* [YOUR OBJECTIVE]: Restate the listing below word for word, and leave its pictures behind.

* [ENTRIES PROVIDED]:

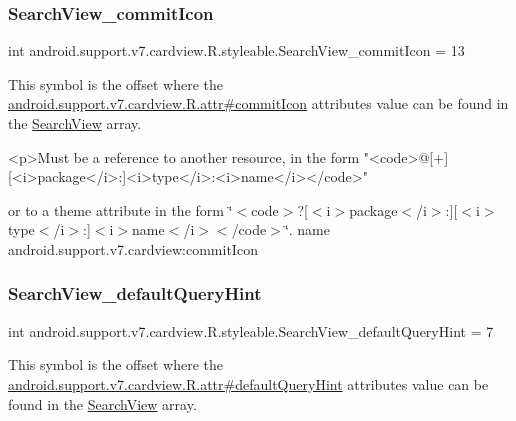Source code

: \subsubsection{\texorpdfstring{Search\+View\+\_\+commit\+Icon}{SearchView\_commitIcon}}
{\footnotesize\ttfamily int android.\+support.\+v7.\+cardview.\+R.\+styleable.\+Search\+View\+\_\+commit\+Icon = 13\hspace{0.3cm}{\ttfamily [static]}}

This symbol is the offset where the \hyperlink{classandroid_1_1support_1_1v7_1_1cardview_1_1R_1_1attr_a279c2fff10e4895b410724ac6530869c}{android.\+support.\+v7.\+cardview.\+R.\+attr\#commit\+Icon} attribute\textquotesingle{}s value can be found in the \hyperlink{classandroid_1_1support_1_1v7_1_1cardview_1_1R_1_1styleable_a6a300ecad88f70a7642265f73ff4d33f}{Search\+View} array.

\begin{DoxyVerb}      <p>Must be a reference to another resource, in the form "<code>@[+][<i>package</i>:]<i>type</i>:<i>name</i></code>"
\end{DoxyVerb}
 or to a theme attribute in the form \char`\"{}$<$code$>$?\mbox{[}$<$i$>$package$<$/i$>$\+:\mbox{]}\mbox{[}$<$i$>$type$<$/i$>$\+:\mbox{]}$<$i$>$name$<$/i$>$$<$/code$>$\char`\"{}.  name android.\+support.\+v7.\+cardview\+:commit\+Icon \mbox{\label{classandroid_1_1support_1_1v7_1_1cardview_1_1R_1_1styleable_a66b7049f102d587dd7b8ce1ae08d136e}} 
\subsubsection{\texorpdfstring{Search\+View\+\_\+default\+Query\+Hint}{SearchView\_defaultQueryHint}}
{\footnotesize\ttfamily int android.\+support.\+v7.\+cardview.\+R.\+styleable.\+Search\+View\+\_\+default\+Query\+Hint = 7\hspace{0.3cm}{\ttfamily [static]}}

This symbol is the offset where the \hyperlink{classandroid_1_1support_1_1v7_1_1cardview_1_1R_1_1attr_a48bf1b18dbbe3f6b6ec0ba59da897ce9}{android.\+support.\+v7.\+cardview.\+R.\+attr\#default\+Query\+Hint} attribute\textquotesingle{}s value can be found in the \hyperlink{classandroid_1_1support_1_1v7_1_1cardview_1_1R_1_1styleable_a6a300ecad88f70a7642265f73ff4d33f}{Search\+View} array.

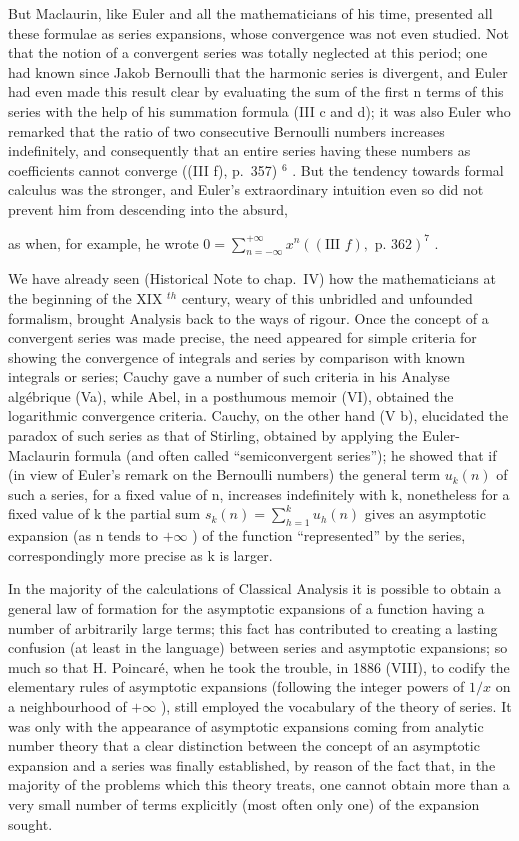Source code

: But Maclaurin, like Euler and all the mathematicians of his time, presented all these formulae as series expansions, whose convergence was not even studied. Not that the notion of a convergent series was totally neglected at this period; one had known since Jakob Bernoulli that the harmonic series is divergent, and Euler had even made this result clear by evaluating the sum of the first n terms of this series with the help of his summation formula (III c and d); it was also Euler who remarked that the ratio of two consecutive Bernoulli numbers increases indefinitely, and consequently that an entire series having these numbers as coefficients cannot converge ((III f), p.~357) \(^{6}\) . But the tendency towards formal calculus was the stronger, and Euler's extraordinary intuition even so did not prevent him from descending into the absurd,

as when, for example, he wrote \(0 = \sum_{n=-\infty}^{+\infty} x^n ((\text{III } f), \text{ p. 362})^7\) .

We have already seen (Historical Note to chap.~IV) how the mathematicians at the beginning of the XIX \(^{th}\) century, weary of this unbridled and unfounded formalism, brought Analysis back to the ways of rigour. Once the concept of a convergent series was made precise, the need appeared for simple criteria for showing the convergence of integrals and series by comparison with known integrals or series; Cauchy gave a number of such criteria in his Analyse algébrique (Va), while Abel, in a posthumous memoir (VI), obtained the logarithmic convergence criteria. Cauchy, on the other hand (V b), elucidated the paradox of such series as that of Stirling, obtained by applying the Euler-Maclaurin formula (and often called ``semiconvergent series''); he showed that if (in view of Euler's remark on the Bernoulli numbers) the general term \(u_{k}(n)\) of such a series, for a fixed value of n, increases indefinitely with k, nonetheless for a fixed value of k the partial sum \(s_{k}(n) = \sum_{h=1}^{k} u_{h}(n)\) gives an asymptotic expansion (as n tends to \(+\infty\) ) of the function ``represented'' by the series, correspondingly more precise as k is larger.

In the majority of the calculations of Classical Analysis it is possible to obtain a general law of formation for the asymptotic expansions of a function having a number of arbitrarily large terms; this fact has contributed to creating a lasting confusion (at least in the language) between series and asymptotic expansions; so much so that H. Poincaré, when he took the trouble, in 1886 (VIII), to codify the elementary rules of asymptotic expansions (following the integer powers of \(1 / x\) on a neighbourhood of \(+\infty\) ), still employed the vocabulary of the theory of series. It was only with the appearance of asymptotic expansions coming from analytic number theory that a clear distinction between the concept of an asymptotic expansion and a series was finally established, by reason of the fact that, in the majority of the problems which this theory treats, one cannot obtain more than a very small number of terms explicitly (most often only one) of the expansion sought.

* [EXPECTED ANSWER]:
Source code

: \subsubsection{\texorpdfstring{Search\+View\+\_\+commit\+Icon}{SearchView\_commitIcon}}
{\footnotesize\ttfamily int android.\+support.\+v7.\+cardview.\+R.\+styleable.\+Search\+View\+\_\+commit\+Icon = 13\hspace{0.3cm}{\ttfamily [static]}}

This symbol is the offset where the \hyperlink{classandroid_1_1support_1_1v7_1_1cardview_1_1R_1_1attr_a279c2fff10e4895b410724ac6530869c}{android.\+support.\+v7.\+cardview.\+R.\+attr\#commit\+Icon} attribute\textquotesingle{}s value can be found in the \hyperlink{classandroid_1_1support_1_1v7_1_1cardview_1_1R_1_1styleable_a6a300ecad88f70a7642265f73ff4d33f}{Search\+View} array.

\begin{DoxyVerb}      <p>Must be a reference to another resource, in the form "<code>@[+][<i>package</i>:]<i>type</i>:<i>name</i></code>"
\end{DoxyVerb}
 or to a theme attribute in the form \char`\"{}$<$code$>$?\mbox{[}$<$i$>$package$<$/i$>$\+:\mbox{]}\mbox{[}$<$i$>$type$<$/i$>$\+:\mbox{]}$<$i$>$name$<$/i$>$$<$/code$>$\char`\"{}.  name android.\+support.\+v7.\+cardview\+:commit\+Icon \mbox{\label{classandroid_1_1support_1_1v7_1_1cardview_1_1R_1_1styleable_a66b7049f102d587dd7b8ce1ae08d136e}} 
\subsubsection{\texorpdfstring{Search\+View\+\_\+default\+Query\+Hint}{SearchView\_defaultQueryHint}}
{\footnotesize\ttfamily int android.\+support.\+v7.\+cardview.\+R.\+styleable.\+Search\+View\+\_\+default\+Query\+Hint = 7\hspace{0.3cm}{\ttfamily [static]}}

This symbol is the offset where the \hyperlink{classandroid_1_1support_1_1v7_1_1cardview_1_1R_1_1attr_a48bf1b18dbbe3f6b6ec0ba59da897ce9}{android.\+support.\+v7.\+cardview.\+R.\+attr\#default\+Query\+Hint} attribute\textquotesingle{}s value can be found in the \hyperlink{classandroid_1_1support_1_1v7_1_1cardview_1_1R_1_1styleable_a6a300ecad88f70a7642265f73ff4d33f}{Search\+View} array.

Source code

: But Maclaurin, like Euler and all the mathematicians of his time, presented all these formulae as series expansions, whose convergence was not even studied. Not that the notion of a convergent series was totally neglected at this period; one had known since Jakob Bernoulli that the harmonic series is divergent, and Euler had even made this result clear by evaluating the sum of the first n terms of this series with the help of his summation formula (III c and d); it was also Euler who remarked that the ratio of two consecutive Bernoulli numbers increases indefinitely, and consequently that an entire series having these numbers as coefficients cannot converge ((III f), p.~357) \(^{6}\) . But the tendency towards formal calculus was the stronger, and Euler's extraordinary intuition even so did not prevent him from descending into the absurd,

as when, for example, he wrote \(0 = \sum_{n=-\infty}^{+\infty} x^n ((\text{III } f), \text{ p. 362})^7\) .

We have already seen (Historical Note to chap.~IV) how the mathematicians at the beginning of the XIX \(^{th}\) century, weary of this unbridled and unfounded formalism, brought Analysis back to the ways of rigour. Once the concept of a convergent series was made precise, the need appeared for simple criteria for showing the convergence of integrals and series by comparison with known integrals or series; Cauchy gave a number of such criteria in his Analyse algébrique (Va), while Abel, in a posthumous memoir (VI), obtained the logarithmic convergence criteria. Cauchy, on the other hand (V b), elucidated the paradox of such series as that of Stirling, obtained by applying the Euler-Maclaurin formula (and often called ``semiconvergent series''); he showed that if (in view of Euler's remark on the Bernoulli numbers) the general term \(u_{k}(n)\) of such a series, for a fixed value of n, increases indefinitely with k, nonetheless for a fixed value of k the partial sum \(s_{k}(n) = \sum_{h=1}^{k} u_{h}(n)\) gives an asymptotic expansion (as n tends to \(+\infty\) ) of the function ``represented'' by the series, correspondingly more precise as k is larger.

In the majority of the calculations of Classical Analysis it is possible to obtain a general law of formation for the asymptotic expansions of a function having a number of arbitrarily large terms; this fact has contributed to creating a lasting confusion (at least in the language) between series and asymptotic expansions; so much so that H. Poincaré, when he took the trouble, in 1886 (VIII), to codify the elementary rules of asymptotic expansions (following the integer powers of \(1 / x\) on a neighbourhood of \(+\infty\) ), still employed the vocabulary of the theory of series. It was only with the appearance of asymptotic expansions coming from analytic number theory that a clear distinction between the concept of an asymptotic expansion and a series was finally established, by reason of the fact that, in the majority of the problems which this theory treats, one cannot obtain more than a very small number of terms explicitly (most often only one) of the expansion sought.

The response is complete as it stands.